I changed the notation from the book. The assumption is that \( \beta > \alpha > 0\). With characteristic Russian tersity, the authors write in reference to this integral: “The integral over \(E\) is elementary; its value is \(\pi\).”

Here is a plot of the integrand for \(\alpha = 1\) and \(\beta = 2\):

Mathematica can do this integral if you give it the assumption \( \beta > \alpha > 0\). But this doesn’t give any insight into why \(\pi\) is showing up.

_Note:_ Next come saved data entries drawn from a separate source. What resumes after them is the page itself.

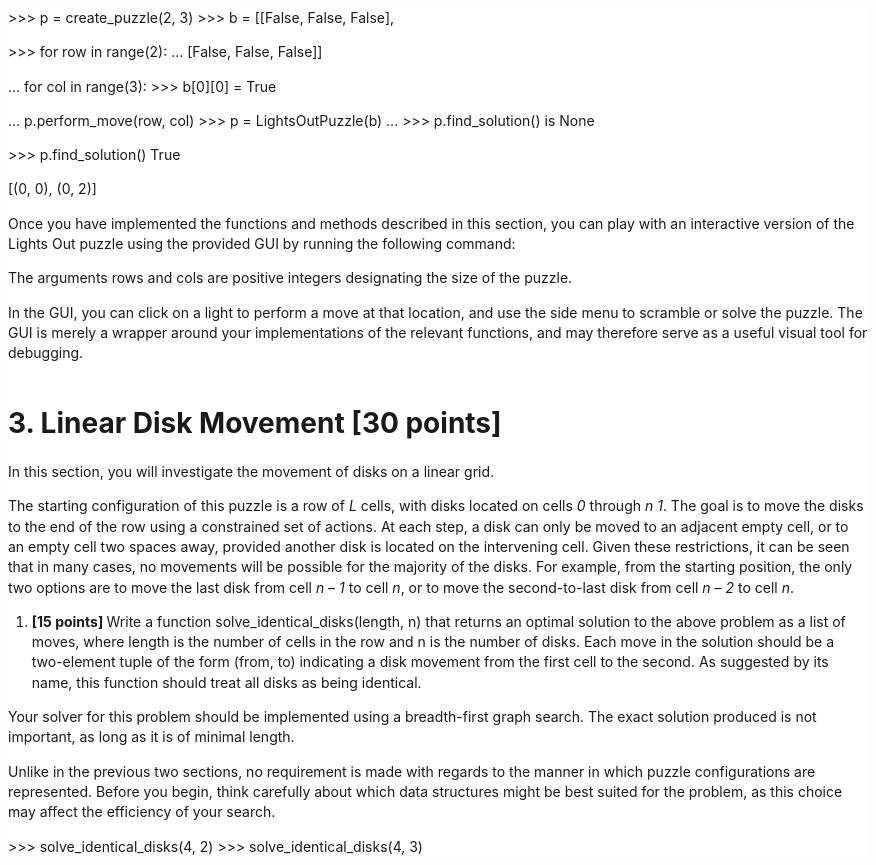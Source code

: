 &gt;&gt;&gt; p = create_puzzle(2, 3)                                                                         &gt;&gt;&gt; b = [[False, False, False],

&gt;&gt;&gt; for row in range(2):                                                                                   …      [False, False, False]]

…     for col in range(3):                                                                   &gt;&gt;&gt; b[0][0] = True

…         p.perform_move(row, col)                &gt;&gt;&gt; p = LightsOutPuzzle(b) …         &gt;&gt;&gt; p.find_solution() is None

&gt;&gt;&gt; p.find_solution()                                                                        True

[(0, 0), (0, 2)]

Once you have implemented the functions and methods described in this section, you can play with an interactive version of the Lights Out puzzle using the provided GUI by running the following command:

The arguments rows and cols are positive integers designating the size of the puzzle.

In the GUI, you can click on a light to perform a move at that location, and use the side menu to scramble or solve the puzzle. The GUI is merely a wrapper around your implementations of the relevant functions, and may therefore serve as a useful visual tool for debugging.

<h1>3.   Linear Disk Movement [30 points]</h1>

In this section, you will investigate the movement of disks on a linear grid.

The starting configuration of this puzzle is a row of <em>L</em> cells, with disks located on cells <em>0</em> through <em>n 1</em>. The goal is to move the disks to the end of the row using a constrained set of actions. At each step, a disk can only be moved to an adjacent empty cell, or to an empty cell two spaces away, provided another disk is located on the intervening cell. Given these restrictions, it can be seen that in many cases, no movements will be possible for the majority of the disks. For example, from the starting position, the only two options are to move the last disk from cell <em>n – 1</em> to cell <em>n</em>, or to move the second-to-last disk from cell <em>n – 2</em> to cell <em>n</em>.

<ol>

 <li><strong>[15 points] </strong>Write a function solve_identical_disks(length, n) that returns an optimal solution to the above problem as a list of moves, where length is the number of cells in the row and n is the number of disks. Each move in the solution should be a two-element tuple of the form (from, to) indicating a disk movement from the first cell to the second. As suggested by its name, this function should treat all disks as being identical.</li>

</ol>

Your solver for this problem should be implemented using a breadth-first graph search. The exact solution produced is not important, as long as it is of minimal length.

Unlike in the previous two sections, no requirement is made with regards to the manner in which puzzle configurations are represented. Before you begin, think carefully about which data structures might be best suited for the problem, as this choice may affect the efficiency of your search.

&gt;&gt;&gt; solve_identical_disks(4, 2)                                                              &gt;&gt;&gt; solve_identical_disks(4, 3)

One way to solve it by hand is to first complete the square for the term under the square root:

\[ - x^2 + x (\alpha + \beta) - \alpha \beta = - \left( x - \frac{\alpha + \beta}{2} \right)^2 + \frac{1}{4}(\beta - \alpha)^2 .\]

Next let

\[ u = x - \frac{\alpha + \beta}{2} \]

and

\[ z = \frac{\beta - \alpha}{2} > 0 .\]

Making these substitutions, the integral is

\[ \int_{-z}^z \frac{du}{\sqrt{z^2 - u^2}}, \]

which is a well-known trig integral:

\[ \int_{-z}^z \frac{du}{\sqrt{z^2 - u^2}} = \arcsin(1) - \arcsin(-1) = \frac{\pi}{2} - \left( - \frac{\pi}{2} \right) = \pi .\]

This solves the integral, but again doesn’t provide much intuition as to why \(\pi\) shows up. It feels like there should be a nice geometric argument explaining why the integral is \(\pi\). If you know of one, please let me know!